12/18/08

Playing with Scala 5 ½: More variations


As James pointed out, the implicit conversion creates a new object every time we convert the Node to Ordered[Node], and although the JVM and the GC can deal pretty well with that kind of scenario, it will be better if we can avoid the creation of the object (BTW, the fact that Scala can leverage years of work on JIT optimizations is something that shouldn't be taken lightly... I still want tail call optimization, though)

We need to add the Ordered trait for Node somewhere in the hierarchy. The reasonable place is when we add the Weight trait (once we have weight we can compare the nodes):

class DfsNode extends NodeImpl with Weight with Ordered[DfsNode]{

...

def compare(y: Node): Int = this.weight.compare(y.weight)

}

Now we can compare the nodes by their weight: “lighter” nodes are before “heavier” nodes, but the comparation is not what we need for the priority queue, we need to reverse the the ordering.

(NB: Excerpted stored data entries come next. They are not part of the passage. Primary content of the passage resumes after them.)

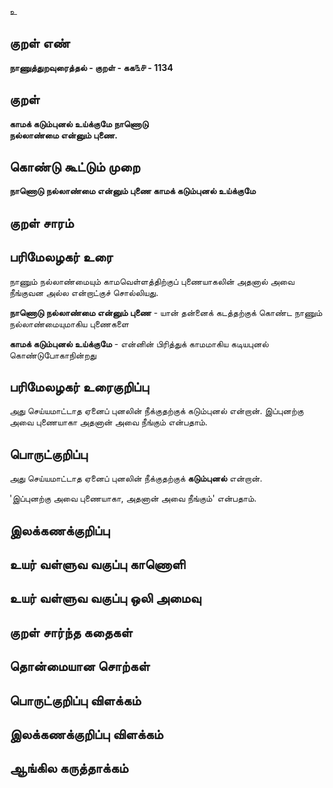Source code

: உ

## குறள் எண் 

**நாணுத்துறவுரைத்தல் - குறள் - கக௩௪ - 1134**

## குறள் 

**காமக் கடும்புனல் உய்க்குமே நாணொடு  
நல்லாண்மை என்னும் புணை.**

## கொண்டு கூட்டும் முறை

**நாணொடு நல்லாண்மை என்னும் புணை காமக் கடும்புனல் உய்க்குமே**

## குறள் சாரம் 


## பரிமேலழகர் உரை

நாணும் நல்லாண்மையும் காமவெள்ளத்திற்குப் புணையாகலின் அதனால் அவை நீங்குவன அல்ல என்றாட்குச் சொல்லியது.

**நாணொடு நல்லாண்மை என்னும் புணை** - யான் தன்னைக் கடத்தற்குக் கொண்ட நாணும் நல்லாண்மையுமாகிய புணைகளை 

**காமக் கடும்புனல் உய்க்குமே** - என்னின் பிரித்துக் காமமாகிய கடியபுனல் கொண்டுபோகாநின்றது

## பரிமேலழகர் உரைகுறிப்பு   

அது செய்யமாட்டாத ஏனைப் புனலின் நீக்குதற்குக் கடும்புனல் என்றான். இப்புனற்கு அவை புணையாகா அதனான் அவை நீங்கும் என்பதாம்.

## பொருட்குறிப்பு 

அது செய்யமாட்டாத ஏனைப் புனலின் நீக்குதற்குக் **கடும்புனல்** என்றான். 

'இப்புனற்கு அவை புணையாகா, அதனான் அவை நீங்கும்' என்பதாம்.

## இலக்கணக்குறிப்பு  


## உயர் வள்ளுவ வகுப்பு காணொளி


## உயர் வள்ளுவ வகுப்பு ஒலி அமைவு 

 
## குறள் சார்ந்த கதைகள் 


## தொன்மையான சொற்கள்


## பொருட்குறிப்பு விளக்கம்


## இலக்கணக்குறிப்பு விளக்கம்


## ஆங்கில கருத்தாக்கம் 


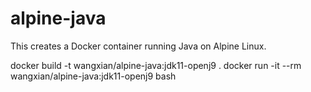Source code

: # alpine-java
This creates a Docker container running Java on Alpine Linux.

docker build -t wangxian/alpine-java:jdk11-openj9 .
docker run -it --rm wangxian/alpine-java:jdk11-openj9 bash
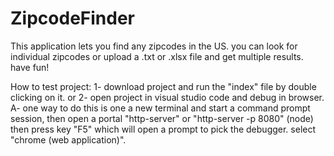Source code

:# ZipcodeFinder

This application lets you find any zipcodes in the US. you can look for individual zipcodes or upload a .txt or .xlsx file and get multiple results.
have fun!

How to test project:
1- download project and run the "index" file by double clicking on it.
or
2- open project in visual studio code and debug in browser.
A- one way to do this is one a new terminal and start a command prompt session, then open a portal "http-server" or "http-server -p 8080" (node)
then press key "F5" which will open a prompt to pick the debugger. select "chrome (web application)".
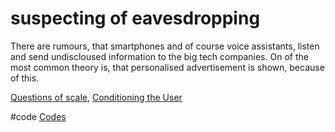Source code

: # suspecting of eavesdropping
There are rumours, that smartphones and of course voice assistants, listen and send undiscloused information to the big tech companies. On of the most common theory is, that personalised advertisement is shown, because of this.

[Questions of scale](output/themes/Questions%20of%20scale.md), [Conditioning the User](output/themes/Conditioning%20the%20User.md)

#code [Codes](output/codes/Codes.md)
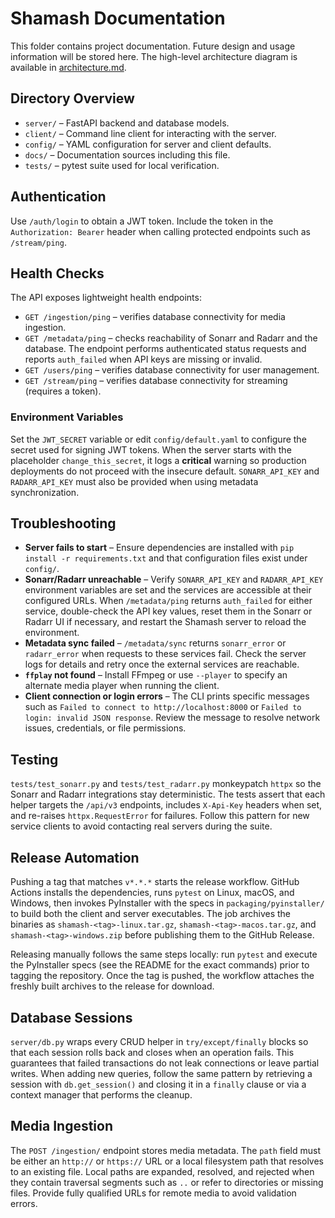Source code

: # Shamash Documentation

This folder contains project documentation. Future design and usage
information will be stored here. The high-level architecture diagram is
available in [architecture.md](architecture.md).

## Directory Overview

* `server/` &ndash; FastAPI backend and database models.
* `client/` &ndash; Command line client for interacting with the server.
* `config/` &ndash; YAML configuration for server and client defaults.
* `docs/` &ndash; Documentation sources including this file.
* `tests/` &ndash; pytest suite used for local verification.

## Authentication

Use `/auth/login` to obtain a JWT token. Include the token in the
`Authorization: Bearer` header when calling protected endpoints such as
`/stream/ping`.

## Health Checks

The API exposes lightweight health endpoints:

* `GET /ingestion/ping` &ndash; verifies database connectivity for media ingestion.
* `GET /metadata/ping` &ndash; checks reachability of Sonarr and Radarr and the database. The endpoint performs authenticated status
  requests and reports `auth_failed` when API keys are missing or invalid.
* `GET /users/ping` &ndash; verifies database connectivity for user management.
* `GET /stream/ping` &ndash; verifies database connectivity for streaming (requires a token).

### Environment Variables

Set the `JWT_SECRET` variable or edit `config/default.yaml` to configure the
secret used for signing JWT tokens. When the server starts with the placeholder
`change_this_secret`, it logs a **critical** warning so production deployments
do not proceed with the insecure default. `SONARR_API_KEY` and `RADARR_API_KEY`
must also be provided when using metadata synchronization.

## Troubleshooting

* **Server fails to start** &ndash; Ensure dependencies are installed with
  `pip install -r requirements.txt` and that configuration files exist under
  `config/`.
* **Sonarr/Radarr unreachable** &ndash; Verify `SONARR_API_KEY` and
  `RADARR_API_KEY` environment variables are set and the services are
  accessible at their configured URLs. When `/metadata/ping` returns
  `auth_failed` for either service, double-check the API key values, reset them
  in the Sonarr or Radarr UI if necessary, and restart the Shamash server to
  reload the environment.
* **Metadata sync failed** &ndash; `/metadata/sync` returns `sonarr_error` or
  `radarr_error` when requests to these services fail. Check the server logs for
  details and retry once the external services are reachable.
* **`ffplay` not found** &ndash; Install FFmpeg or use `--player` to specify an
  alternate media player when running the client.
* **Client connection or login errors** &ndash; The CLI prints specific messages
  such as `Failed to connect to http://localhost:8000` or `Failed to login:
  invalid JSON response`. Review the message to resolve network issues,
  credentials, or file permissions.

## Testing

`tests/test_sonarr.py` and `tests/test_radarr.py` monkeypatch `httpx` so the Sonarr and Radarr integrations stay deterministic. The tests assert that each helper targets the `/api/v3` endpoints, includes `X-Api-Key` headers when set, and re-raises `httpx.RequestError` for failures. Follow this pattern for new service clients to avoid contacting real servers during the suite.

## Release Automation

Pushing a tag that matches `v*.*.*` starts the release workflow. GitHub Actions installs the dependencies, runs `pytest` on Linux, macOS, and Windows, then invokes PyInstaller with the specs in `packaging/pyinstaller/` to build both the client and server executables. The job archives the binaries as `shamash-<tag>-linux.tar.gz`, `shamash-<tag>-macos.tar.gz`, and `shamash-<tag>-windows.zip` before publishing them to the GitHub Release.

Releasing manually follows the same steps locally: run `pytest` and execute the PyInstaller specs (see the README for the exact commands) prior to tagging the repository. Once the tag is pushed, the workflow attaches the freshly built archives to the release for download.

## Database Sessions

`server/db.py` wraps every CRUD helper in `try/except/finally` blocks so that
each session rolls back and closes when an operation fails. This guarantees
that failed transactions do not leak connections or leave partial writes. When
adding new queries, follow the same pattern by retrieving a session with
`db.get_session()` and closing it in a `finally` clause or via a context manager
that performs the cleanup.

## Media Ingestion

The `POST /ingestion/` endpoint stores media metadata. The `path` field must be
either an `http://` or `https://` URL or a local filesystem path that resolves
to an existing file. Local paths are expanded, resolved, and rejected when they
contain traversal segments such as `..` or refer to directories or missing
files. Provide fully qualified URLs for remote media to avoid validation
errors.
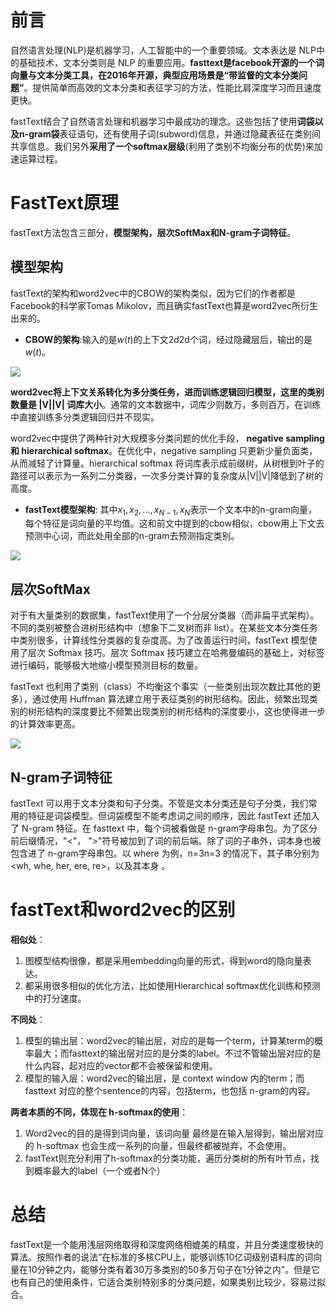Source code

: # 前言

自然语言处理(NLP)是机器学习，人工智能中的一个重要领域。文本表达是 NLP中的基础技术，文本分类则是 NLP 的重要应用。**fasttext是facebook开源的一个词向量与文本分类工具，在2016年开源，典型应用场景是“带监督的文本分类问题”**。提供简单而高效的文本分类和表征学习的方法，性能比肩深度学习而且速度更快。

fastText结合了自然语言处理和机器学习中最成功的理念。这些包括了使用**词袋以及n-gram袋**表征语句，还有使用子词(subword)信息，并通过隐藏表征在类别间共享信息。我们另外**采用了一个softmax层级**(利用了类别不均衡分布的优势)来加速运算过程。

# FastText原理

fastText方法包含三部分，**模型架构，层次SoftMax和N-gram子词特征**。

## 模型架构

fastText的架构和word2vec中的CBOW的架构类似，因为它们的作者都是Facebook的科学家Tomas Mikolov，而且确实fastText也算是word2vec所衍生出来的。

- **CBOW的架构**:输入的是$w(t)$的上下文2d2d个词，经过隐藏层后，输出的是$w(t)$。

![](https://gitee.com/liuhuihe/Ehe/raw/master/images/词向量-20220302-175243-872283.png)

**word2vec将上下文关系转化为多分类任务，进而训练逻辑回归模型，这里的类别数量是 |V||V| 词库大小**。通常的文本数据中，词库少则数万，多则百万，在训练中直接训练多分类逻辑回归并不现实。

word2vec中提供了两种针对大规模多分类问题的优化手段， **negative sampling 和 hierarchical softmax**。在优化中，negative sampling 只更新少量负面类，从而减轻了计算量。hierarchical softmax 将词库表示成前缀树，从树根到叶子的路径可以表示为一系列二分类器，一次多分类计算的复杂度从|V||V|降低到了树的高度。

- **fastText模型架构**:
    其中$x_1,x_2,...,x_{N−1},x_{N}$表示一个文本中的n-gram向量，每个特征是词向量的平均值。这和前文中提到的cbow相似，cbow用上下文去预测中心词，而此处用全部的n-gram去预测指定类别。

![](https://gitee.com/liuhuihe/Ehe/raw/master/images/词向量-20220302-175243-888279.png)

## 层次SoftMax

对于有大量类别的数据集，fastText使用了一个分层分类器（而非扁平式架构）。不同的类别被整合进树形结构中（想象下二叉树而非 list）。在某些文本分类任务中类别很多，计算线性分类器的复杂度高。为了改善运行时间，fastText 模型使用了层次 Softmax 技巧。层次 Softmax 技巧建立在哈弗曼编码的基础上，对标签进行编码，能够极大地缩小模型预测目标的数量。

fastText 也利用了类别（class）不均衡这个事实（一些类别出现次数比其他的更多），通过使用 Huffman 算法建立用于表征类别的树形结构。因此，频繁出现类别的树形结构的深度要比不频繁出现类别的树形结构的深度要小，这也使得进一步的计算效率更高。

![](https://gitee.com/liuhuihe/Ehe/raw/master/images/词向量-20220302-175243-904278.png)

## N-gram子词特征

fastText 可以用于文本分类和句子分类。不管是文本分类还是句子分类，我们常用的特征是词袋模型。但词袋模型不能考虑词之间的顺序，因此 fastText 还加入了 N-gram 特征。在 fasttext 中，每个词被看做是 n-gram字母串包。为了区分前后缀情况，"<"， ">"符号被加到了词的前后端。除了词的子串外，词本身也被包含进了 n-gram字母串包。以 where 为例，n=3n=3 的情况下，其子串分别为<wh, whe, her, ere, re>，以及其本身 。

#  fastText和word2vec的区别

**相似处**：

1. 图模型结构很像，都是采用embedding向量的形式，得到word的隐向量表达。
2. 都采用很多相似的优化方法，比如使用Hierarchical softmax优化训练和预测中的打分速度。

**不同处**：

1. 模型的输出层：word2vec的输出层，对应的是每一个term，计算某term的概率最大；而fasttext的输出层对应的是分类的label。不过不管输出层对应的是什么内容，起对应的vector都不会被保留和使用。
2. 模型的输入层：word2vec的输出层，是 context window 内的term；而fasttext 对应的整个sentence的内容，包括term，也包括 n-gram的内容。

**两者本质的不同，体现在 h-softmax的使用**：

1. Word2vec的目的是得到词向量，该词向量 最终是在输入层得到，输出层对应的 h-softmax
    也会生成一系列的向量，但最终都被抛弃，不会使用。
2. fastText则充分利用了h-softmax的分类功能，遍历分类树的所有叶节点，找到概率最大的label（一个或者N个）



# 总结

fastText是一个能用浅层网络取得和深度网络相媲美的精度，并且分类速度极快的算法。按照作者的说法“在标准的多核CPU上，能够训练10亿词级别语料库的词向量在10分钟之内，能够分类有着30万多类别的50多万句子在1分钟之内”。但是它也有自己的使用条件，它适合类别特别多的分类问题，如果类别比较少，容易过拟合。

The most immediate way is just reverse DfsNode's comparation function:

def compare(y: Node): Int = -this.weight.compare(y.weight)

but this has the undesirable effect of reversing all the node comparations, and most of the time I'll bet we want to have the lighter nodes before the heavier ones, the reverse is counter-intuitive (and the potential source of nightmares). The solution? Let's create our particular flavor of DfsNode with the comparation reversed to use it in the PriorityQeue:

class PQNode extends DfsNode {

override def compare(y: Node): Int = -super.compare(y)

}

And we just need to change our newNode method to return PQNodes instead of DfsNodes:

protected def newNode: Node = new PQNode

For extra points on modularization, we can extract those changes and the code related to the algorithm in a subclass of DfsGraph.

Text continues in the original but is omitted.